Clayton A. Chan’s Response:
I don’t identify myself as a “neuromuscular” dentist. I am a dentist to treats patients comprehensively. Your bias is now really showing! Clinical trails? We have been waiting for them to begin for over 15 years….nothing has happened….TMD patients on these forums can’t stand around waiting for academics to come up with answers….academia have been given more than plenty of grant money and time to come up with something reasonable and effective…but NOTHING has come up as useful!
These Fb forum blogs all know it! That is why we all are on these forums discussing the issues. Most of us got over the referencing of “peer” reviewed literature…it doesn’t seem to stick here…since many on these forums are comprised also of professionals and lay folks of all walks of live. We are looking for real practical answers…not more academics.
I am a clinical wet fingered dentist who treats real TMD patients, not paper and literature studies that only research other papers to make further conclusions of conclusions.
I research and study real patients with real issues with real problems that must be solved today! Not yesterday. Most of us dentist couldn’t stand around waiting for secondary data and literature to be published…so we go about gathering our own live patient data, compare it, share it and discuss our findings internationally amongst those who actually objectively measure and treat cases. We realized the NIH has let us down as well as the TMD community of patients…this is the reason why there are many FB TMD and TMJ/TMD discussion groups of lay patients around the world talking and wondering why there are no real answers. They hare find better answers from dentists who measure and quantify their findings in real time.
This is how we learn and educate ourselves.
Now KR you accuse what we are discussion “religion”? Come on… I am use to that accusation for years… what part of what I do and advocate is of any “religious mindset”. I am not that religious….I live in Las Vegas, NV. We aren’t too religious out here.
The evidence is overwhelming in favor of instrumentation and objective measurements.
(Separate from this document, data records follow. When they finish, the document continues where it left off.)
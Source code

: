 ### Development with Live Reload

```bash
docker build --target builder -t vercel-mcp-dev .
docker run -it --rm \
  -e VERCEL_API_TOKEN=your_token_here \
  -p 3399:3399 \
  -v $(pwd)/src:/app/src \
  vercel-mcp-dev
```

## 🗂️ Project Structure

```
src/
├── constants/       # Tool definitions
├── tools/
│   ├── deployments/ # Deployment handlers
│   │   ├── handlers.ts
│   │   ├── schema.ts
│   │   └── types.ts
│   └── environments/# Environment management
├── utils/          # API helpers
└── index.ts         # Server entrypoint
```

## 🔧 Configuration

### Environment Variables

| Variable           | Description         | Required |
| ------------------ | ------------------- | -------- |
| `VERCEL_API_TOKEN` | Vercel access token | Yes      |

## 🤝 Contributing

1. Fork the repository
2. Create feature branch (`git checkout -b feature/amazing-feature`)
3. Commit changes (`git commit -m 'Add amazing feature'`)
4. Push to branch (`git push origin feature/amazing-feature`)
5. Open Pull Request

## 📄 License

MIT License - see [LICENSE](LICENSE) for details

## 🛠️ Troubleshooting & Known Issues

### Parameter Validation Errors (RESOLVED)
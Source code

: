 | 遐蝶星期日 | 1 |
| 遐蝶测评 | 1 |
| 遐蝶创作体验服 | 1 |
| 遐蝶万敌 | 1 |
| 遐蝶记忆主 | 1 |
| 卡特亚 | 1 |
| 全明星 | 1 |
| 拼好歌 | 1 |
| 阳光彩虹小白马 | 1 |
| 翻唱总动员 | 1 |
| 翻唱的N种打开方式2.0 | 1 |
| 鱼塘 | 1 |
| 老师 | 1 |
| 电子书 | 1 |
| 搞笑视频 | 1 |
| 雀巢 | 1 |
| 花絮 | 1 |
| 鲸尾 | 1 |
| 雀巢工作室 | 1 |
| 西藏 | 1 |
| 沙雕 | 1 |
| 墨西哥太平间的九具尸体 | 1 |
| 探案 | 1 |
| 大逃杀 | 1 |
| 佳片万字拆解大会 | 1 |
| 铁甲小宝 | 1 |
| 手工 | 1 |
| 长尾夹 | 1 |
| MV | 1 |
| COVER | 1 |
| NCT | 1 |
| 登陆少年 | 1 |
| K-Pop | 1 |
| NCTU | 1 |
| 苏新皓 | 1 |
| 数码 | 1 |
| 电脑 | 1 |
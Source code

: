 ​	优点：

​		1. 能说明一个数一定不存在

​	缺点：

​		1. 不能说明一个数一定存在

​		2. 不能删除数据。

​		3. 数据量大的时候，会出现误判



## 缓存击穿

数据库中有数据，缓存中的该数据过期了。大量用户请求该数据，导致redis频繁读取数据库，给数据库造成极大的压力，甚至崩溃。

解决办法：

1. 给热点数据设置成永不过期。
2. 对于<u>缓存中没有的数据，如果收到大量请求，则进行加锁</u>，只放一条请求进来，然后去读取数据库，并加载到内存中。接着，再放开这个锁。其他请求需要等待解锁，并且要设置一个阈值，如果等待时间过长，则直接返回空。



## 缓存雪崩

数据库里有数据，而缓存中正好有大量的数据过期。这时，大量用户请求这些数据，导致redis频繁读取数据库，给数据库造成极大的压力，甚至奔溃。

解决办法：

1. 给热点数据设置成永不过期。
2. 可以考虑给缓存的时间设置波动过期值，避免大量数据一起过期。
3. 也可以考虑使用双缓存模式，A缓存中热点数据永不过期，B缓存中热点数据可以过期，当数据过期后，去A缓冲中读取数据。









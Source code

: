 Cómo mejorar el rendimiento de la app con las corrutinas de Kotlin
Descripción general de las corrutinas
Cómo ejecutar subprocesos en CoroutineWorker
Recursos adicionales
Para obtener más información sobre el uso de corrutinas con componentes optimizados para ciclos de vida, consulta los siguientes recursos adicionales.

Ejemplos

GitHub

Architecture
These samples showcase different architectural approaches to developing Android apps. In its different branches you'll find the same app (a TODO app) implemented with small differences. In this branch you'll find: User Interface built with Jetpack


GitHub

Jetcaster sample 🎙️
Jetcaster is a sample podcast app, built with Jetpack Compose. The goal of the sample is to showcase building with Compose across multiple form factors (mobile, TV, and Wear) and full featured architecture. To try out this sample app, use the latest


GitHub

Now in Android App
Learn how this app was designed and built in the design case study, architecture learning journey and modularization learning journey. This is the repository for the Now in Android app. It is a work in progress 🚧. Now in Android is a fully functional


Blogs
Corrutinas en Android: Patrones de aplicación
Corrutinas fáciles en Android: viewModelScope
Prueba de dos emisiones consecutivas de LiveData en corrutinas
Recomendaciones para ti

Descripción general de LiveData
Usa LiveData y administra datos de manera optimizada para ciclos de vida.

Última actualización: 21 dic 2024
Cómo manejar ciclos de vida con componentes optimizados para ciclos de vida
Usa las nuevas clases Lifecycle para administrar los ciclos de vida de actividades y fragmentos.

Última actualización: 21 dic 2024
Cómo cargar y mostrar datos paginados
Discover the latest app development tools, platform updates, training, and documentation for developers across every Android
The rigged and biased entity you and your colleagues engage yourself with an anti-instrumentation agenda was exposed long ago in the “TCB Department of Health and Human Services Public Health Services Food and Drug Administration – Dental Products Panel Meeting Open Session Volume 1”, report on Tuesday, August 4, 1998. Our “NM colleagues even offered to help participate in research with your colleagues, but time and time again it has been declined. One has to wonder why?